Experts believe that one of the reasons the housing market has been sluggish in 2011 is the gap between asking prices, which have been rising, and sales prices, which at best have been level.
However, in a move that may show sellers are becoming more realistic, Right Move say that asking prices fell in August by 2.1%, this comes after a fall of 1.6% in July.
This does of realism is echoed by figures from Zoopla, a competitor to Right Move. Zoopla’s figures show that 39% of all homes up for sale had seen at least one price reduction since being put on the market; the average reduction was £18,000, which equated to 7% of the original asking price.
Last year the average reduction was 6% and 32% of asking prices had been reduced at least once, giving further evidence to the argument that sellers are becoming, perhaps through necessity, more realistic.
Miles Shipside, commercial director of Right Move, said: “We’re in a ‘limbo-land’, where a restricted number of motivated sellers are trying to match themselves up with the similarly restricted number of financially capable buyers,” said Miles Shipside of Rightmove.
“In many parts of the country, transaction levels are limited to the number of sellers who are willing to price aggressively below the competition and can afford to do deals,” he added.
Nicholas Leeming of Zoopla said: “Vendors continue to have to lower prices due to weak buyer demand.”
Despite this latest reduction in asking prices there is still a massive gap between the average asking price and the average house value in the UK.
According to the government’s own figures produced by the Department for Communities and Local Government (DCLG) the average selling price is £203,528, some 14% lower than the £231,543 average asking price according to Right Move.

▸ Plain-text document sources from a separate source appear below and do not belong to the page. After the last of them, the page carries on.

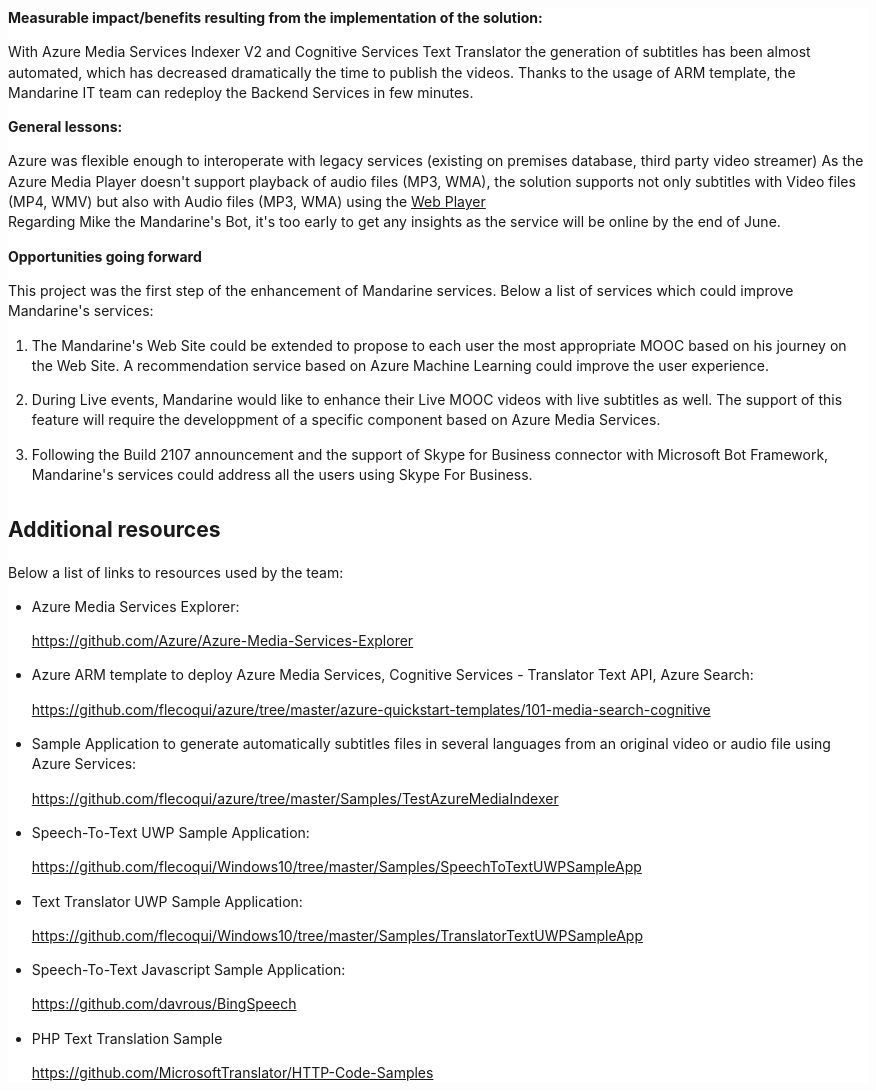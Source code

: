 
**Measurable impact/benefits resulting from the implementation of the solution:**</p>
With Azure Media Services Indexer V2 and Cognitive Services Text Translator the generation of subtitles has been almost automated, which has decreased dramatically the time to publish the videos.
Thanks to the usage of ARM template, the Mandarine IT team can redeploy the Backend Services in few minutes.

**General lessons:**</p>
Azure was flexible enough to interoperate with legacy services (existing on premises database, third party video streamer)
As the Azure Media Player doesn't support playback of audio files (MP3, WMA), the solution supports not only subtitles with Video files (MP4, WMV) but also with Audio files (MP3, WMA) using the [Web Player](https://github.com/flecoqui/azure/tree/master/Samples/TestAzureMediaIndexer)  
Regarding Mike the Mandarine's Bot, it's too early to get any insights as the service will be online by the end of June.


**Opportunities going forward**</p>
This project was the first step of the enhancement of Mandarine services. 
Below a list of services which could improve Mandarine's services:
1. The Mandarine's Web Site could be extended to propose to each user the most appropriate MOOC based on his journey on the Web Site. A recommendation service based on Azure Machine Learning could improve the user experience.</p>
2. During Live events, Mandarine would like to enhance their Live MOOC videos with live subtitles as well. The support of this feature will require the developpment of a specific component based on Azure Media Services.</p>
3. Following the Build 2107 announcement and the support of Skype for Business connector with Microsoft Bot Framework, Mandarine's services could address all the users using Skype For Business.


## Additional resources ##
Below a list of links to resources used by the team:
- Azure Media Services Explorer:</p>
https://github.com/Azure/Azure-Media-Services-Explorer </p>
- Azure ARM template to deploy Azure Media Services, Cognitive Services - Translator Text API, Azure Search: </p>
https://github.com/flecoqui/azure/tree/master/azure-quickstart-templates/101-media-search-cognitive </p>
- Sample Application to generate automatically subtitles files in several languages from an original video or audio file using Azure Services:</p>
https://github.com/flecoqui/azure/tree/master/Samples/TestAzureMediaIndexer </p>
- Speech-To-Text UWP Sample Application:</p>
https://github.com/flecoqui/Windows10/tree/master/Samples/SpeechToTextUWPSampleApp </p>
- Text Translator UWP Sample Application:</p>
https://github.com/flecoqui/Windows10/tree/master/Samples/TranslatorTextUWPSampleApp </p>
- Speech-To-Text Javascript Sample Application:</p>
https://github.com/davrous/BingSpeech </p>
- PHP Text Translation Sample </p>
https://github.com/MicrosoftTranslator/HTTP-Code-Samples </p>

If the results of other house prices survey’s are used the gap is even wider. The Nationwide Building Society puts the average cost of a home at £168,731 with the Halifax coming in slightly lower at £163,981.
Many experts believe that tight mortgage lending criteria by banks and building societies is still one of the reasons why the housing market is sluggish.
Whilst the best deals are reserved for buyers with the largest deposits, which has always been the case, those with smaller amounts to put down are often excluded from any deals. Before the credit crunch many lenders were prepared to advance 95% and in some cases 100% of the buying price, this is now not the case making it harder for many, particularly first time buyers to enter the housing market.
Nicholas Leeming again: “Sluggish economic growth has hit buyer confidence and tight-fisted lenders are currently making it impossible for swathes of would-be buyers to benefit from the price reductions.”